# [YOUR TASK]
From the first line of the data through the line containing "2. Obtain IaC-related", transcribe each line exactly. Pictures do not belong in the copy.

**** MATERIAL PROVIDED

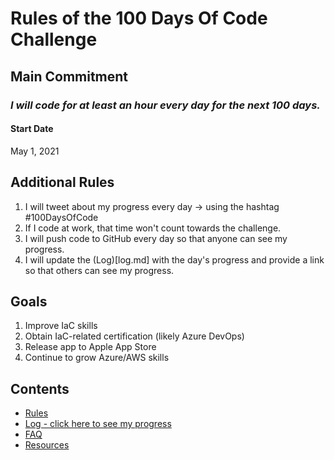 # Rules of the 100 Days Of Code Challenge

## Main Commitment
### *I will code for at least an hour every day for the next 100 days.*

#### Start Date
May 1, 2021

## Additional Rules
1. I will tweet about my progress every day -> using the hashtag #100DaysOfCode
2. If I code at work, that time won't count towards the challenge.
3. I will push code to GitHub every day so that anyone can see my progress.
4. I will update the (Log)[log.md] with the day's progress and provide a link so that others can see my progress.

## Goals
1. Improve IaC skills
2. Obtain IaC-related certification (likely Azure DevOps)
3. Release app to Apple App Store
4. Continue to grow Azure/AWS skills

## Contents
* [Rules](rules.md)
* [Log - click here to see my progress](log.md)
* [FAQ](FAQ.md)
* [Resources](resources.md)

********

# [SOLUTION TO THE PROBLEM]
 # Rules of the 100 Days Of Code Challenge

## Main Commitment
### *I will code for at least an hour every day for the next 100 days.*

#### Start Date
May 1, 2021

## Additional Rules
1. I will tweet about my progress every day -> using the hashtag #100DaysOfCode
2. If I code at work, that time won't count towards the challenge.
3. I will push code to GitHub every day so that anyone can see my progress.
4. I will update the (Log)[log.md] with the day's progress and provide a link so that others can see my progress.

## Goals
1. Improve IaC skills
2. Obtain IaC-related certification (likely Azure DevOps)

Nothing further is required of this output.